Recent years have seen a steady evolution of Land Rover's products. Now more overtly premium in their fit, finish, appearance and asking price, even the once modest Freelander's social standing has improved beyond all recognition. Thankfully this wasn't at the expense of on and off-road performance. If anything, Land Rover has further improved its reputation with a choice of revised diesel engines.

The '2' at the end of the Freelander's name has been around for some time and the car might look familiar, but don't forget that this car is a little bigger inside and out and a lot more upmarket, than the acclaimed original that kick-started the plush soft-roader trend.

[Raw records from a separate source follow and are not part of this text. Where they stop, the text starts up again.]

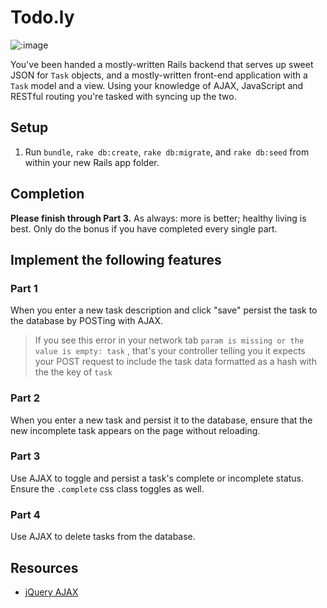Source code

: # Todo.ly

![:image](http://www.iwatchstuff.com/2009/03/26/bottle-rocket-criterion-not.jpg)

You've been handed a mostly-written Rails backend that serves up sweet JSON for `Task` objects, and a mostly-written front-end application with a `Task` model and a view. Using your knowledge of AJAX, JavaScript and RESTful routing you're tasked with syncing up the two.

## Setup

1. Run `bundle`, `rake db:create`, `rake db:migrate`, and `rake db:seed` from within your new Rails app folder.

## Completion

**Please finish through Part 3.** As always: more is better; healthy living is
best. Only do the bonus if you have completed every single part.

## Implement the following features

### Part 1

When you enter a new task description and click "save" persist the task to the
database by POSTing with AJAX.

> If you see this error in your network tab `param is missing or the value is
> empty: task` , that's your controller telling you it expects your POST request
> to include the task data formatted as a hash with the the key of `task`

### Part 2

When you enter a new task and persist it to the database, ensure that the new
incomplete task appears on the page without reloading.

### Part 3

Use AJAX to toggle and persist a task's complete or incomplete status. 
Ensure the `.complete` css class toggles as well.

### Part 4

Use AJAX to delete tasks from the database.

## Resources
- [jQuery AJAX](http://api.jquery.com/jquery.ajax/)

The passing of time has also seen the Freelander 2 move closer to the bigger Discovery in terms of perceived and actual quality.

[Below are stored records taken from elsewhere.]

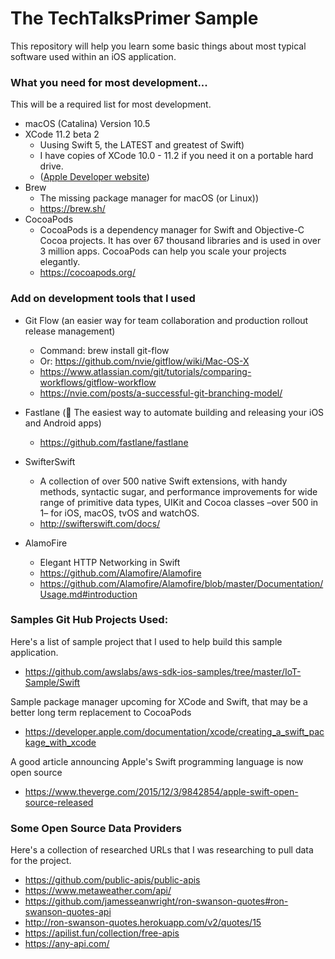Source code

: # The TechTalksPrimer Sample

This repository will help you learn some basic things about most typical software used within an iOS application.

### What you need for most development...

This will be a required list for most development.

* macOS (Catalina) Version 10.5
* XCode 11.2 beta 2
  + Uusing Swift 5, the LATEST and greatest of Swift)
  + I have copies of XCode 10.0 - 11.2 if you need it on a portable hard drive.
  + ([Apple Developer website](https://developer.apple.com/))
* Brew
  + The missing package manager for macOS (or Linux))
  + https://brew.sh/
* CocoaPods
  + CocoaPods is a dependency manager for Swift and Objective-C Cocoa projects. It has over 67 thousand libraries and is used in over 3 million apps. CocoaPods can help you scale your projects elegantly.
  + https://cocoapods.org/
  

### Add on development tools that I used

* Git Flow (an easier way for team collaboration and production rollout release management)
  + Command:  brew install git-flow
  + Or: https://github.com/nvie/gitflow/wiki/Mac-OS-X
  + https://www.atlassian.com/git/tutorials/comparing-workflows/gitflow-workflow
  + https://nvie.com/posts/a-successful-git-branching-model/

* Fastlane   (🚀 The easiest way to automate building and releasing your iOS and Android apps)
  + https://github.com/fastlane/fastlane
  
* SwifterSwift
  + A collection of over 500 native Swift extensions, with handy methods, syntactic sugar, and performance improvements for wide range of primitive data types, UIKit and Cocoa classes –over 500 in 1– for iOS, macOS, tvOS and watchOS. 
  + http://swifterswift.com/docs/

* AlamoFire
  + Elegant HTTP Networking in Swift
  + https://github.com/Alamofire/Alamofire
  + https://github.com/Alamofire/Alamofire/blob/master/Documentation/Usage.md#introduction


### Samples Git Hub Projects Used:

Here's a list of sample project that I used to help build this sample application.

* https://github.com/awslabs/aws-sdk-ios-samples/tree/master/IoT-Sample/Swift

Sample package manager upcoming for XCode and Swift, that may be a better long term replacement to CocoaPods

* https://developer.apple.com/documentation/xcode/creating_a_swift_package_with_xcode

A good article announcing Apple's Swift programming language is now open source

* https://www.theverge.com/2015/12/3/9842854/apple-swift-open-source-released


### Some Open Source Data Providers

Here's a collection of researched URLs that I was researching to pull data for the project.

* https://github.com/public-apis/public-apis
* https://www.metaweather.com/api/
* https://github.com/jamesseanwright/ron-swanson-quotes#ron-swanson-quotes-api
* http://ron-swanson-quotes.herokuapp.com/v2/quotes/15
* https://apilist.fun/collection/free-apis
* https://any-api.com/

For all the leather upholstery and plush carpeting, capability remains at the heart of the Freelander's core values. New engines incorporating and eco-friendly stop-start system and the now familiar the clever use of electronic driving aids should keep the serious Land Rover enthusiasts happy, while the better appointed cabin and wealth of options should appeal to people trading up from conventional compact premium cars.

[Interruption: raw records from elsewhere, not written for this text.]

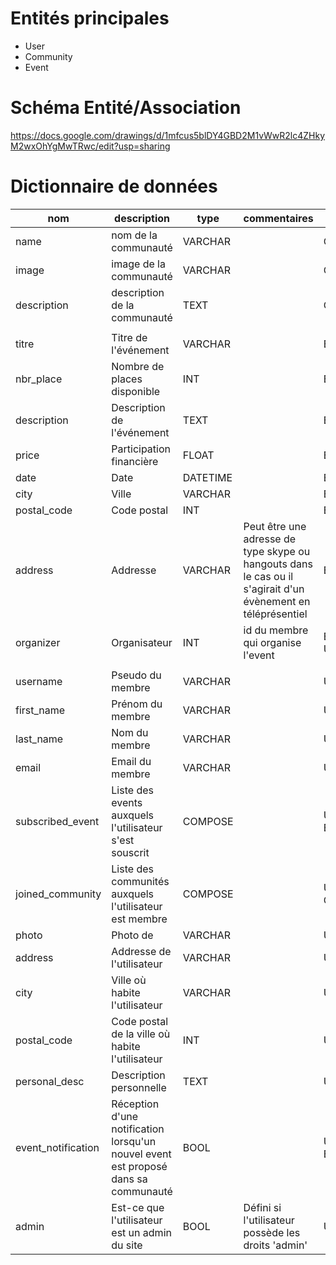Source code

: # Entités principales
* User
* Community
* Event

# Schéma Entité/Association
https://docs.google.com/drawings/d/1mfcus5blDY4GBD2M1vWwR2lc4ZHkyM2wxOhYgMwTRwc/edit?usp=sharing

# Dictionnaire de données
|nom|description|type|commentaires|entité|
|-|-|-|-|-|
|name|nom de la communauté|VARCHAR||Community|
|image|image de la communauté|VARCHAR||Community|
|description|description de la communauté|TEXT||Community|
||||||
|titre|Titre de l'événement|VARCHAR||Event|
|nbr_place|Nombre de places disponible|INT||Event|
|description|Description de l'événement|TEXT||Event|
|price|Participation financière|FLOAT||Event|
|date|Date|DATETIME||Event|
|city|Ville|VARCHAR||Event|
|postal_code|Code postal|INT||Event|
|address|Addresse|VARCHAR|Peut être une adresse de type skype ou hangouts dans le cas ou il s'agirait d'un évènement en téléprésentiel|Event|
|organizer|Organisateur|INT|id du membre qui organise l'event|Event & User|
||||||
|username|Pseudo du membre|VARCHAR||User|
|first_name|Prénom du membre|VARCHAR||User|
|last_name|Nom du membre|VARCHAR||User|
|email|Email du membre|VARCHAR||User|
|subscribed_event|Liste des events auxquels l'utilisateur s'est souscrit|COMPOSE||User & Event|
|joined_community|Liste des communités auxquels l'utilisateur est membre|COMPOSE||User & Community|
|photo|Photo de|VARCHAR||User|
|address|Addresse de l'utilisateur|VARCHAR||User|
|city|Ville où habite l'utilisateur|VARCHAR||User|
|postal_code|Code postal de la ville où habite l'utilisateur|INT||User|
|personal_desc|Description personnelle|TEXT||User|
|event_notification|Réception d'une notification lorsqu'un nouvel event est proposé dans sa communauté|BOOL||User & Event|
|admin|Est-ce que l'utilisateur est un admin du site|BOOL|Défini si l'utilisateur possède les droits 'admin'|User|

The result is a car that drives even better than before, thanks in part to the improved diesel engines. More responsive and that bit cleaner, this Freelander is considerably more competitive and feels closer to something from BMW or Mercedes in terms of cabin ambience, yet boasts enough street cred to see off the rapidly advancing competition.

Our verdict on the Land Rover Freelander 2 2.2 SD4 HSE 5dr

The steady evolution of the Freelander continues, with this 2011 model offering subtle but welcome trim and quality upgrades plus two improved diesel engines. The car's steady move upmarket has been a successful one in terms of the car's performance and cabin ambience and overall levels of refinement. It doesn't fail to impress off-road either, thanks to those strong engines and a clever transmission system. The move upmarket has seen prices inch ever closer to that of an entry-level Discovery, though.

Costs

The significant boost in quality and standard equipment over the original model has meant a predictable rise in the Freelander's asking price. Choosing your optional extras carefully - few will greatly influence the car's residual value - and opting for the most frugal diesel varaint will help matters. Quality improvements should see servicing as nothing more than routine.

Space and practicality

Head, leg and elbowroom all round is good in the Freelander's cabin - it's a noticably bigger car than the first generation model. There are also a useful number of storage areas in the cabin, especially the capacious box under the front armrest. At the rear, the back seats fold flat to further extend the load space and the tailgate opens high and wide for easy access, although it does require a hefty pull to close.